Another thing you are doing by using the right body part trajectory is to attempt to turn the force on the bones into pure compression. If you hit in such a way as to bend bone, the part of the bone on the outside of the bend is stretched (placed under tension). The material that bones (more or less calcium carbonate) are made of can take compressive pressure many times greater than tension without damage, so this is absolutely imperative to correct fall technique. In contrast, muscle and ligament can absorb many times greater tension than compression. Bone, muscle and ligament are intermediate between compression and tension at taking sheer stress - forces that make one layer slide against another, so you also want to reduce sheer to some extent - though a slide does create some sheer. ("Stress" in physics and engineering refers to forces that tend to deform things - not to tears in ligaments.) By wearing clothing, over the skin, you can let it absorb the sheer stress - which the clothing I wear is well designed to take. By falling and impacting in such as way as to make each tissue and material takes the type of stress that it can take best without damage, you take advantage of the composite (multiple material) construction of the human body.
It gets even more complicated. Many body tissues are stronger in one direction than another, quite apart from the compression/tension/sheer/torsion issue. For example, muscle fibers are able to take against tensions along the fibers best, rather than tensions and sheers that separate the fibers from each other. Likewise, as you body grows and respond to stress, bones and other tissues adaptively create internal structures that take forces best in the directions they experience. But being gentle on your body still boils down to reducing the stresses, and letting stress directions reflect what each tissue and body part is best able to take. (Note: martial arts people sometimes do the opposite - they practice taking stress so it grows better able to take it. For example, they may repeatedly strike a fist against hard objects to increase bone thickness and density.)
Personally I cannot see a reason not to wear protective clothing, as it does not interfere with my skating, and prevents serious injuries. Skate and snow boarders and inline skaters do. And several skaters at the local ice rink now wear pads and helmets.
The question is how much you want to wear. If you are going to impact stiffly and don't control your trajectory, you might need a foot or two of padding to absorb the impact safely. That's not practical. Even that might not be enough on some body parts, like your neck or fingers, which may not even be able to take your static weight in some directions. Likewise, no amount of padding can prevent joint dislocations, if the forces are in the wrong places and directions. If you do falls right, you can cut the necessary protection to the thickness of a shirt, pants and gloves, which weigh less, is less awkward, and won't cause you to overheat.
One other issue is that figure skating, like dance, is an appearance sport. What's the point of doing a move well, if no one can see the move because of all the padding?
But, for the most part, I agree that people should wear whatever they need to be reasonably safe, especially at first. It takes a lot of practice to fall gently during unexpected falls. In the mean time, or if you don't get the right types of practice, you should do what you need to protect yourself.
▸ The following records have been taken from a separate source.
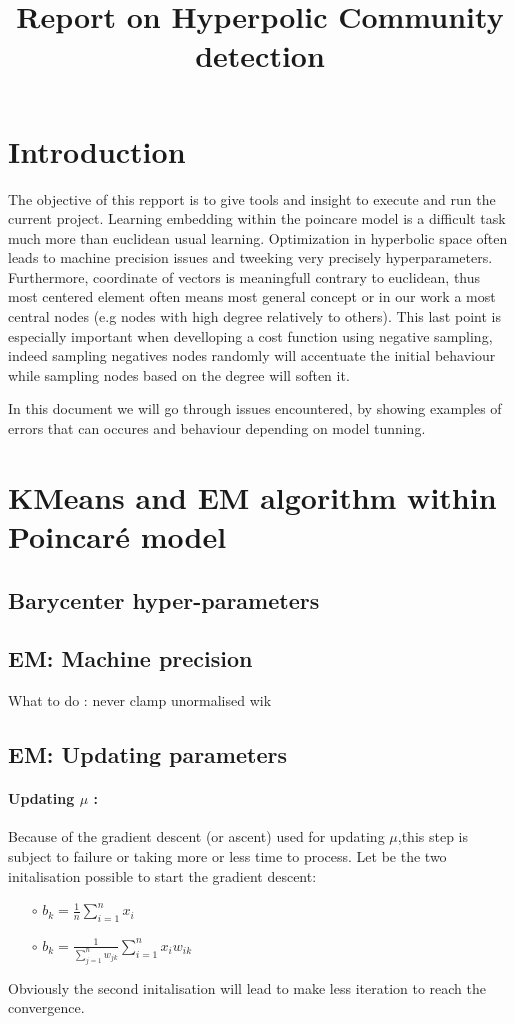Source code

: \documentclass{article}
\title{Report on Hyperpolic Community detection}
\author{}
\begin{document}
    \maketitle
    \section{Introduction}
    The objective of this repport is to give tools and insight to execute and run the current project. Learning embedding within the poincare model is a difficult task much more than euclidean usual learning.
    Optimization in hyperbolic space often leads to machine precision issues and tweeking very precisely hyperparameters.
    Furthermore, coordinate of vectors is meaningfull contrary to euclidean, thus most centered element often means most general concept or in our work a most central nodes (e.g nodes with high degree relatively to others). This last point is especially important when develloping a cost function using negative sampling, indeed sampling negatives nodes randomly will accentuate the initial behaviour while sampling nodes based on the degree will soften it.

    In this document we will go through issues encountered, by showing examples of errors that can occures and behaviour depending on model tunning.


    \section{KMeans and EM algorithm within Poincaré model}
        \subsection{Barycenter hyper-parameters}

        \subsection{EM:  Machine precision}
            What to do : never clamp unormalised wik 

        \subsection{EM: Updating parameters}
            \paragraph{Updating $\mu$ : }
            Because of the gradient descent (or ascent) used for updating $\mu$,this step is subject to failure or taking more or less time to process.
            Let be the two initalisation possible to start the gradient descent: 
            \begin{itemize}
                \item[$\circ$]  $b_k = \frac{1}{n}\sum \limits_{i=1}^n x_i$
                \item[$\circ$]  $b_k = \frac{1}{\sum \limits_{j=1}^n w_{jk}}\sum \limits_{i=1}^n x_iw_{ik}$ 
            \end{itemize}
            Obviously the second initalisation will lead to make less iteration to reach the convergence.
\end{document}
In addition, there are possible impacts that occur at ice rinks that practicing falls can't make completely safe - like when someone hits you from behind at high speed. You can learn to take that to some extent, and learn to try to stay aware of people around you - but padding would help too. There are also cases where someone skates over your hand or into your face with their blades when you are on the ice, that protection could help with - though you can only go so far.